**Work to be completed**: Using the records below, output the stretch that opens with the line containing "This means that" and closes with the line containing "This means we", exactly and including both lines, with nothing more.

**Given data**:
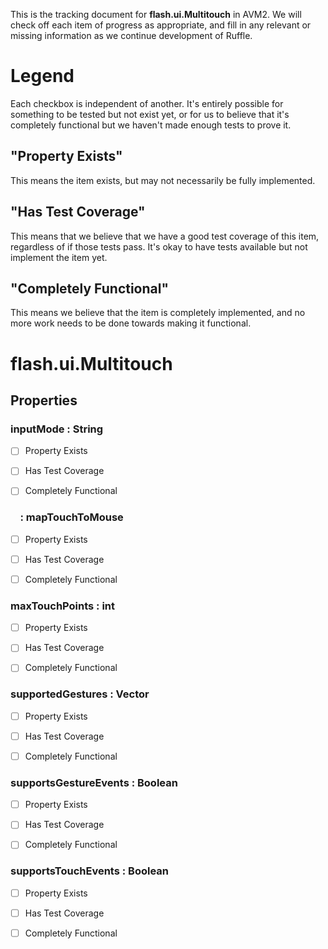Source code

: This is the tracking document for **flash.ui.Multitouch** in AVM2. We will check off each item of progress as appropriate, and fill in any relevant or missing information as we continue development of Ruffle.
# Legend

Each checkbox is independent of another. It's entirely possible for something to be tested but not exist yet, or for us to believe that it's completely functional but we haven't made enough tests to prove it.
## "Property Exists"

This means the item exists, but may not necessarily be fully implemented.
## "Has Test Coverage"

This means that we believe that we have a good test coverage of this item, regardless of if those tests pass. It's okay to have tests available but not implement the item yet.
## "Completely Functional"

This means we believe that the item is completely implemented, and no more work needs to be done towards making it functional.
# flash.ui.Multitouch
## Properties
### inputMode : String

* [ ] Property Exists

* [ ] Has Test Coverage

* [ ] Completely Functional


###     : mapTouchToMouse

* [ ] Property Exists

* [ ] Has Test Coverage

* [ ] Completely Functional


### maxTouchPoints : int

* [ ] Property Exists

* [ ] Has Test Coverage

* [ ] Completely Functional


### supportedGestures : Vector

* [ ] Property Exists

* [ ] Has Test Coverage

* [ ] Completely Functional


### supportsGestureEvents : Boolean

* [ ] Property Exists

* [ ] Has Test Coverage

* [ ] Completely Functional


### supportsTouchEvents : Boolean

* [ ] Property Exists

* [ ] Has Test Coverage

* [ ] Completely Functional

**Task answer**:
This means that we believe that we have a good test coverage of this item, regardless of if those tests pass. It's okay to have tests available but not implement the item yet.
## "Completely Functional"

This means we believe that the item is completely implemented, and no more work needs to be done towards making it functional.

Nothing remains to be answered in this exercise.